## The problem
Each entry below should be printed exactly as given.
*** Input Section Begins ***
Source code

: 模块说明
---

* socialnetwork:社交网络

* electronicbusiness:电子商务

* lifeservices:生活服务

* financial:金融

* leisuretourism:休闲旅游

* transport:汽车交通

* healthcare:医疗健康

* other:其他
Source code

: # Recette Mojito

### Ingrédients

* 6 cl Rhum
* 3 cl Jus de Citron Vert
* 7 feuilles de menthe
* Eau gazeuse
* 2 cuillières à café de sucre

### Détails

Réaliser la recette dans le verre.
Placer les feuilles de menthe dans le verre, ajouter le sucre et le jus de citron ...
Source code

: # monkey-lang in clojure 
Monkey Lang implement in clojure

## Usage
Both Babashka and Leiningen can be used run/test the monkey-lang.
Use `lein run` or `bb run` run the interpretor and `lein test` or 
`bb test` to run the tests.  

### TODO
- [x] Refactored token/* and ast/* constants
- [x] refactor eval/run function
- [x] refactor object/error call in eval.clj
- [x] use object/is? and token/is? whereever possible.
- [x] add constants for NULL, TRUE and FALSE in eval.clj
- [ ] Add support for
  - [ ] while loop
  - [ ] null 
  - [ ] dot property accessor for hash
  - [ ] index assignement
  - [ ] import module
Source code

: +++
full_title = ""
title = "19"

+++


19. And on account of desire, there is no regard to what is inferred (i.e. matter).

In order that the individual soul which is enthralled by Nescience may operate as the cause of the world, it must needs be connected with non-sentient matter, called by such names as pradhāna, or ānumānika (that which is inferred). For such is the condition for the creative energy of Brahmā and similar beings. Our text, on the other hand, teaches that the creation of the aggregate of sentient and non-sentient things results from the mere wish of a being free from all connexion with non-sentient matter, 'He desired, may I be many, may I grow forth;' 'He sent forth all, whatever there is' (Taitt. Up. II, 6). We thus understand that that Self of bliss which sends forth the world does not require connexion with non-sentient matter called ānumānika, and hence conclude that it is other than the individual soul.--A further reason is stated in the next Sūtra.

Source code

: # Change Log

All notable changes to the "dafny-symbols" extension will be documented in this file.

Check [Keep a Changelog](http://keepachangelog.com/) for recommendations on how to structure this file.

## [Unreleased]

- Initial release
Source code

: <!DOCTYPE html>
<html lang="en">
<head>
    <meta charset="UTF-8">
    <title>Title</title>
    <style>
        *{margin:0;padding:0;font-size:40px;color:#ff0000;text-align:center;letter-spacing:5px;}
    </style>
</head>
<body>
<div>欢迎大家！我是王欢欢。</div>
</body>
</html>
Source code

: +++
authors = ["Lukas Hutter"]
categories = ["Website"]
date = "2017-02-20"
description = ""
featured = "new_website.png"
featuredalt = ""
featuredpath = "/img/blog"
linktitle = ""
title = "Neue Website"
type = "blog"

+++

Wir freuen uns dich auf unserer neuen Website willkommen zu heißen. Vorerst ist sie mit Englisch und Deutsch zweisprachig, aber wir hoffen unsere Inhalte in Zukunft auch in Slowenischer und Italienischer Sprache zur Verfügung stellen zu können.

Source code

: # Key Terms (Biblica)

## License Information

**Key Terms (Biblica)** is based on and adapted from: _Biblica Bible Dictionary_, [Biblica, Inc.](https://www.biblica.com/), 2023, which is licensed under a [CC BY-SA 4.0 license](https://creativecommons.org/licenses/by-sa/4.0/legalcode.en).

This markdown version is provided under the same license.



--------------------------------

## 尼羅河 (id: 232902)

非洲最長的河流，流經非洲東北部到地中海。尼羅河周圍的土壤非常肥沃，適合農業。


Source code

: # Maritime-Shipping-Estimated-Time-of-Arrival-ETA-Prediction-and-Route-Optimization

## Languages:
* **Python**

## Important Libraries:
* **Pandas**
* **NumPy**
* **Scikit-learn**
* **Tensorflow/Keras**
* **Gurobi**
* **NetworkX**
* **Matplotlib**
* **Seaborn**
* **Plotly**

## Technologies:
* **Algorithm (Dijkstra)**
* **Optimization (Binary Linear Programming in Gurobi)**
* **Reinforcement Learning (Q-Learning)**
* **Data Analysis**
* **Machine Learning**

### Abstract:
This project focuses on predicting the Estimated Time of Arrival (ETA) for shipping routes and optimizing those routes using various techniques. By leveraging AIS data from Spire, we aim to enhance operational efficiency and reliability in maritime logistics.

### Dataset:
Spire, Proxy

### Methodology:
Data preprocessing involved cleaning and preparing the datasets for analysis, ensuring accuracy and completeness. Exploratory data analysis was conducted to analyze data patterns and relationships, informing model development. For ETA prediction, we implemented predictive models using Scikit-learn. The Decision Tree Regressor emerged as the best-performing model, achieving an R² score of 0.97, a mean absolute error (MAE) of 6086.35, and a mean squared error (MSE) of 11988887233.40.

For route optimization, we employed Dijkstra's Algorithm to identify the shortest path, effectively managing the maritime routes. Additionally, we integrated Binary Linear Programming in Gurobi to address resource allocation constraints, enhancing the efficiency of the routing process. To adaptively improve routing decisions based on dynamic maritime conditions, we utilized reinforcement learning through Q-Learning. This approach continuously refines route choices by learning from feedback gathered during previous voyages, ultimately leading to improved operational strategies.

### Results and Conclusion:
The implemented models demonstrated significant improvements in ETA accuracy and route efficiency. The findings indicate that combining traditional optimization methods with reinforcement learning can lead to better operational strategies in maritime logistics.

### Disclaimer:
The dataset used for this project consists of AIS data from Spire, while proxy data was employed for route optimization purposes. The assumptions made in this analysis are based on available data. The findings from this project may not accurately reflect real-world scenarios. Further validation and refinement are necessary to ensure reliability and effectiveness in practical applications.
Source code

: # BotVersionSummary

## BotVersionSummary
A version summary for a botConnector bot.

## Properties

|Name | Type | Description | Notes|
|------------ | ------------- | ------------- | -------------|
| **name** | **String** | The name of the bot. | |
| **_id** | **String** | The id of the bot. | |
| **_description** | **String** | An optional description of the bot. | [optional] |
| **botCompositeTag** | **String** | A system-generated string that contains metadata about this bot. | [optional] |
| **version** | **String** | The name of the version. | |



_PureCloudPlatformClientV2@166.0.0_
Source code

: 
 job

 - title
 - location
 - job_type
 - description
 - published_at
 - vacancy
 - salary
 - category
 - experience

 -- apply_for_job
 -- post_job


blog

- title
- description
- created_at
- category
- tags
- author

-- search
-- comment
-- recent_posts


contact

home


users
*** Input Section Ends ***
## Exercise output
Source code

: 模块说明
---

* socialnetwork:社交网络

* electronicbusiness:电子商务

* lifeservices:生活服务

* financial:金融

* leisuretourism:休闲旅游

* transport:汽车交通

* healthcare:医疗健康

* other:其他
Source code

: # Recette Mojito

### Ingrédients

* 6 cl Rhum
* 3 cl Jus de Citron Vert
* 7 feuilles de menthe
* Eau gazeuse
* 2 cuillières à café de sucre

### Détails

Réaliser la recette dans le verre.
Placer les feuilles de menthe dans le verre, ajouter le sucre et le jus de citron ...
Source code

: # monkey-lang in clojure 
Monkey Lang implement in clojure

## Usage
Both Babashka and Leiningen can be used run/test the monkey-lang.
Use `lein run` or `bb run` run the interpretor and `lein test` or 
`bb test` to run the tests.  

### TODO
- [x] Refactored token/* and ast/* constants
- [x] refactor eval/run function
- [x] refactor object/error call in eval.clj
- [x] use object/is? and token/is? whereever possible.
- [x] add constants for NULL, TRUE and FALSE in eval.clj
- [ ] Add support for
  - [ ] while loop
  - [ ] null 
  - [ ] dot property accessor for hash
  - [ ] index assignement
  - [ ] import module
Source code

: +++
full_title = ""
title = "19"

+++


19. And on account of desire, there is no regard to what is inferred (i.e. matter).

In order that the individual soul which is enthralled by Nescience may operate as the cause of the world, it must needs be connected with non-sentient matter, called by such names as pradhāna, or ānumānika (that which is inferred). For such is the condition for the creative energy of Brahmā and similar beings. Our text, on the other hand, teaches that the creation of the aggregate of sentient and non-sentient things results from the mere wish of a being free from all connexion with non-sentient matter, 'He desired, may I be many, may I grow forth;' 'He sent forth all, whatever there is' (Taitt. Up. II, 6). We thus understand that that Self of bliss which sends forth the world does not require connexion with non-sentient matter called ānumānika, and hence conclude that it is other than the individual soul.--A further reason is stated in the next Sūtra.

Source code

: # Change Log

All notable changes to the "dafny-symbols" extension will be documented in this file.

Check [Keep a Changelog](http://keepachangelog.com/) for recommendations on how to structure this file.

## [Unreleased]

- Initial release
Source code

: <!DOCTYPE html>
<html lang="en">
<head>
    <meta charset="UTF-8">
    <title>Title</title>
    <style>
        *{margin:0;padding:0;font-size:40px;color:#ff0000;text-align:center;letter-spacing:5px;}
    </style>
</head>
<body>
<div>欢迎大家！我是王欢欢。</div>
</body>
</html>
Source code

: +++
authors = ["Lukas Hutter"]
categories = ["Website"]
date = "2017-02-20"
description = ""
featured = "new_website.png"
featuredalt = ""
featuredpath = "/img/blog"
linktitle = ""
title = "Neue Website"
type = "blog"

+++

Wir freuen uns dich auf unserer neuen Website willkommen zu heißen. Vorerst ist sie mit Englisch und Deutsch zweisprachig, aber wir hoffen unsere Inhalte in Zukunft auch in Slowenischer und Italienischer Sprache zur Verfügung stellen zu können.

Source code

: # Key Terms (Biblica)

## License Information

**Key Terms (Biblica)** is based on and adapted from: _Biblica Bible Dictionary_, [Biblica, Inc.](https://www.biblica.com/), 2023, which is licensed under a [CC BY-SA 4.0 license](https://creativecommons.org/licenses/by-sa/4.0/legalcode.en).

This markdown version is provided under the same license.



--------------------------------

## 尼羅河 (id: 232902)

非洲最長的河流，流經非洲東北部到地中海。尼羅河周圍的土壤非常肥沃，適合農業。


Source code

: # Maritime-Shipping-Estimated-Time-of-Arrival-ETA-Prediction-and-Route-Optimization

## Languages:
* **Python**

## Important Libraries:
* **Pandas**
* **NumPy**
* **Scikit-learn**
* **Tensorflow/Keras**
* **Gurobi**
* **NetworkX**
* **Matplotlib**
* **Seaborn**
* **Plotly**

## Technologies:
* **Algorithm (Dijkstra)**
* **Optimization (Binary Linear Programming in Gurobi)**
* **Reinforcement Learning (Q-Learning)**
* **Data Analysis**
* **Machine Learning**

### Abstract:
This project focuses on predicting the Estimated Time of Arrival (ETA) for shipping routes and optimizing those routes using various techniques. By leveraging AIS data from Spire, we aim to enhance operational efficiency and reliability in maritime logistics.

### Dataset:
Spire, Proxy

### Methodology:
Data preprocessing involved cleaning and preparing the datasets for analysis, ensuring accuracy and completeness. Exploratory data analysis was conducted to analyze data patterns and relationships, informing model development. For ETA prediction, we implemented predictive models using Scikit-learn. The Decision Tree Regressor emerged as the best-performing model, achieving an R² score of 0.97, a mean absolute error (MAE) of 6086.35, and a mean squared error (MSE) of 11988887233.40.

For route optimization, we employed Dijkstra's Algorithm to identify the shortest path, effectively managing the maritime routes. Additionally, we integrated Binary Linear Programming in Gurobi to address resource allocation constraints, enhancing the efficiency of the routing process. To adaptively improve routing decisions based on dynamic maritime conditions, we utilized reinforcement learning through Q-Learning. This approach continuously refines route choices by learning from feedback gathered during previous voyages, ultimately leading to improved operational strategies.

### Results and Conclusion:
The implemented models demonstrated significant improvements in ETA accuracy and route efficiency. The findings indicate that combining traditional optimization methods with reinforcement learning can lead to better operational strategies in maritime logistics.

### Disclaimer:
The dataset used for this project consists of AIS data from Spire, while proxy data was employed for route optimization purposes. The assumptions made in this analysis are based on available data. The findings from this project may not accurately reflect real-world scenarios. Further validation and refinement are necessary to ensure reliability and effectiveness in practical applications.
Source code

: # BotVersionSummary

## BotVersionSummary
A version summary for a botConnector bot.

## Properties

|Name | Type | Description | Notes|
|------------ | ------------- | ------------- | -------------|
| **name** | **String** | The name of the bot. | |
| **_id** | **String** | The id of the bot. | |
| **_description** | **String** | An optional description of the bot. | [optional] |
| **botCompositeTag** | **String** | A system-generated string that contains metadata about this bot. | [optional] |
| **version** | **String** | The name of the version. | |



_PureCloudPlatformClientV2@166.0.0_
Source code

: 
 job

 - title
 - location
 - job_type
 - description
 - published_at
 - vacancy
 - salary
 - category
 - experience

 -- apply_for_job
 -- post_job


blog

- title
- description
- created_at
- category
- tags
- author

-- search
-- comment
-- recent_posts


contact

home


users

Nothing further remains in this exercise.